When I told my mother that I didn’t think I was pretty like the beauty queens, she reassured me. “Of course you are! Yuh much lighter than me and yuh father. Yuh tek after di Brooks. Di Indian side. You an’ yuh brother an’ sistah have dat going fah ‘oonuh. Fi ‘oonuh skin cool an’ pretty.” I was aware of the regret in her voice, like the sound of a plucked guitar string. It was so overwhelming, so deep, as if the one redeeming quality she saw in her children was the lightness of her people’s skin.
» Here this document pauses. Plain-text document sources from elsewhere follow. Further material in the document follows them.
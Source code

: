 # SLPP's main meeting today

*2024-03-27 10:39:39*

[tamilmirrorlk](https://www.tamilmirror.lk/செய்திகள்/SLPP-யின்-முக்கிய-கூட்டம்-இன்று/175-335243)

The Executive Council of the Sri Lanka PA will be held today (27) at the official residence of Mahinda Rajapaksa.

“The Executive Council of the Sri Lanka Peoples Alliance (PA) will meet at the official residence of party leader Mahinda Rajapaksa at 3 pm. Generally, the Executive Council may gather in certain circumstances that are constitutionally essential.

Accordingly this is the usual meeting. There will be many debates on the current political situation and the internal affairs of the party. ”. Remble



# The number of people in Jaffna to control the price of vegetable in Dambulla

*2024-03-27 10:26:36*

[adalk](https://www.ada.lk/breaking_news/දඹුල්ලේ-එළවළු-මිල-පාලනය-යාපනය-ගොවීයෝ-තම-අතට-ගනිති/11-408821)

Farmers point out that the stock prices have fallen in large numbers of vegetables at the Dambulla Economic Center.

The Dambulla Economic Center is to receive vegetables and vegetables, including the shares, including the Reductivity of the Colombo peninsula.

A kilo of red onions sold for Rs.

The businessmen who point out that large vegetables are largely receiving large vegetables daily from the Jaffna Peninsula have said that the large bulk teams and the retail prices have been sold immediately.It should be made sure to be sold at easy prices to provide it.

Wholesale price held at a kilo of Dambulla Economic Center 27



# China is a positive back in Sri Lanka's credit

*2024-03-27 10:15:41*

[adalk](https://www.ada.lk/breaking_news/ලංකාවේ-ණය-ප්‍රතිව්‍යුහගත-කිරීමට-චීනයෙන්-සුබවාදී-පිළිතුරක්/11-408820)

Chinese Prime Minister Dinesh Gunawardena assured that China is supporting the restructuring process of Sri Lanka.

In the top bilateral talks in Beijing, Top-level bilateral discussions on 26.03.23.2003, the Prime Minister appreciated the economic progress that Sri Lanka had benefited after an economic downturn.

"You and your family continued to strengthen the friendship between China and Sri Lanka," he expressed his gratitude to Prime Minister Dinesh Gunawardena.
WHEN I TOLD MY MOTHER THAT I DIDN’T THINK I WAS PRETTY LIKE THE BEAUTY QUEENS, SHE REASSURED ME. “OF COURSE YOU ARE! YUH MUCH LIGHTER THAN ME AND YUH FATHER.”
In 1995, after years of believing that all Jamaican fashion models and beauty queens were light-skinned, a woman named Lois Samuels took the modeling industry by storm. Her dark, sculpted face was everywhere—from Calvin Klein CK One ads to the cover of Vogue. She was also spotted on runways, walking for Ralph Lauren, Marc Jacobs, Christian Dior, and a plethora of big-name designers, sheathed in silks and fur and glittering diamonds.

Lois Samuels
Lois Samuels
Lois Samuels, who was born and raised in St. Elizabeth—a working-class place not many Jamaicans would have imagined our next internationally acclaimed beauty would come from—was often compared to Grace Jones, another dark-skinned Jamaican beauty from Spanish Town. Both hailed from gritty Jamaican cities that were worlds away from the cool hills of upper St. Andrew, home of the traditional brownin beauty queens.

Grace Jones
Grace Jones
GETTY
Though their stars shone bright outside of Jamaica, the Jamaican masses barely knew who Lois Samuels and Grace Jones were. Yes, there was a huge billboard of Lois Samuels’ beautiful face at Pulse International Modeling Agency’s headquarters on Trafalgar Road; and yes, Grace Jones snarled at us from the silver screen in Boomerang and the James Bond movie A View to a Kill—but these two women were never introduced into Jamaican mainstream society. America and Europe embraced them, gave them what we as a country never gave our dark girls—affirmation.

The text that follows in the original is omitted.